OpenAI HTTP

Edit on GitHub

OpenAI-compatible HTTP surface

cgn-router listens on [router].listen_http (default :8080) and speaks the OpenAI HTTP/SSE protocol. Any OpenAI SDK can target it unchanged — point OPENAI_BASE_URL at the router and use any API key from cgn-ctl key create.

from openai import OpenAI

client = OpenAI(
    base_url="http://router.cognitora.local:8080/v1",
    api_key="cgn-c782d73a8c914c3da49191626f95737e",
)

stream = client.chat.completions.create(
    model="llama3-8b",
    messages=[{"role": "user", "content": "Explain KV-aware routing in one sentence."}],
    stream=True,
)
for chunk in stream:
    print(chunk.choices[0].delta.content or "", end="", flush=True)

Endpoints

MethodPathStatusNotes
POST/v1/chat/completionsimplementedstreaming + buffered
POST/v1/completionsimplementedalias of chat/completions for legacy SDKs
POST/v1/embeddingsimplementedKV-aware routing → Agent.Embed → engine /v1/embeddings round-trip
GET/v1/modelsimplementedunion of [models.*] config + live agents
GET/healthzimplementedliveness probe (admin port)
GET/readyzimplementedreadiness probe (admin port)
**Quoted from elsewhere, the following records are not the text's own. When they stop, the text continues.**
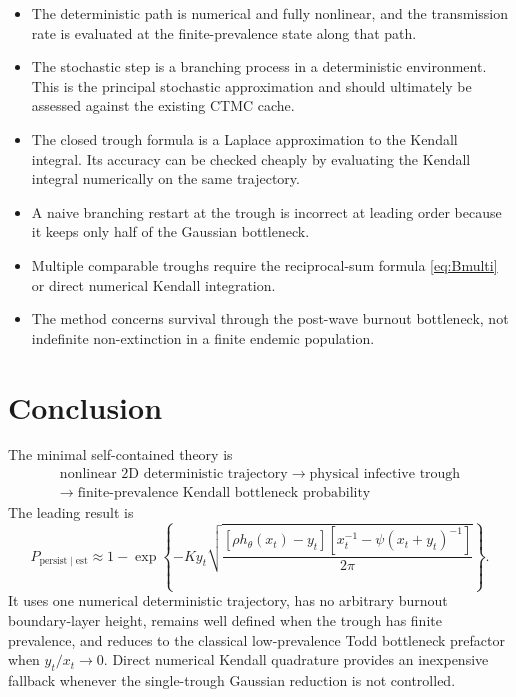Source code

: \documentclass[11pt]{article}
\newcommand{\hth}{h_\theta}
\begin{document}
\begin{itemize}
\item The deterministic path is numerical and fully nonlinear, and the transmission rate is evaluated at the finite-prevalence state along that path.
\item The stochastic step is a branching process in a deterministic environment. This is the principal stochastic approximation and should ultimately be assessed against the existing CTMC cache.
\item The closed trough formula is a Laplace approximation to the Kendall integral. Its accuracy can be checked cheaply by evaluating the Kendall integral numerically on the same trajectory.
\item A naive branching restart at the trough is incorrect at leading order because it keeps only half of the Gaussian bottleneck.
\item Multiple comparable troughs require the reciprocal-sum formula \eqref{eq:Bmulti} or direct numerical Kendall integration.
\item The method concerns survival through the post-wave burnout bottleneck, not indefinite non-extinction in a finite endemic population.
\end{itemize}

\section{Conclusion}

The minimal self-contained theory is
\[
\boxed{
\begin{gathered}
\text{nonlinear 2D deterministic trajectory}
\;\longrightarrow\;
\text{physical infective trough}\\
\longrightarrow\;
\text{finite-prevalence Kendall bottleneck probability}
\end{gathered}}
\]
The leading result is
\[
\boxed{
P_{\mathrm{persist}\mid\mathrm{est}}
\approx
1-\exp\left\{
-Ky_t
\sqrt{
\frac{
[\rho\hth(x_t)-y_t]
\left[x_t^{-1}-\psi(x_t+y_t)^{-1}\right]
}{2\pi}}
\right\}.}
\]
It uses one numerical deterministic trajectory, has no arbitrary burnout boundary-layer height, remains well defined when the trough has finite prevalence, and reduces to the classical low-prevalence Todd bottleneck prefactor when \(y_t/x_t\to0\). Direct numerical Kendall quadrature provides an inexpensive fallback whenever the single-trough Gaussian reduction is not controlled.
\end{document}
Not yet implemented (tracked, no committed timeline): assistants / threads, tool calls, fine-tunes, audio, image, batch.

Auth

Every /v1/* request goes through cgn-auth::middleware. Two flows:

  • API keyAuthorization: Bearer cgn-<32hex>. The token's sha256 is matched against [auth].api_keys_file. Use cgn-ctl key create --scopes "chat,embed" to issue one. Tokens are shown once; the file stores hashes.
  • OIDC — same header but with a JWT. cgn-auth validates the signature against the issuer's JWKS (rotated every [auth].oidc_jwks_ttl, default 10m). The sub claim becomes the rate-limit subject.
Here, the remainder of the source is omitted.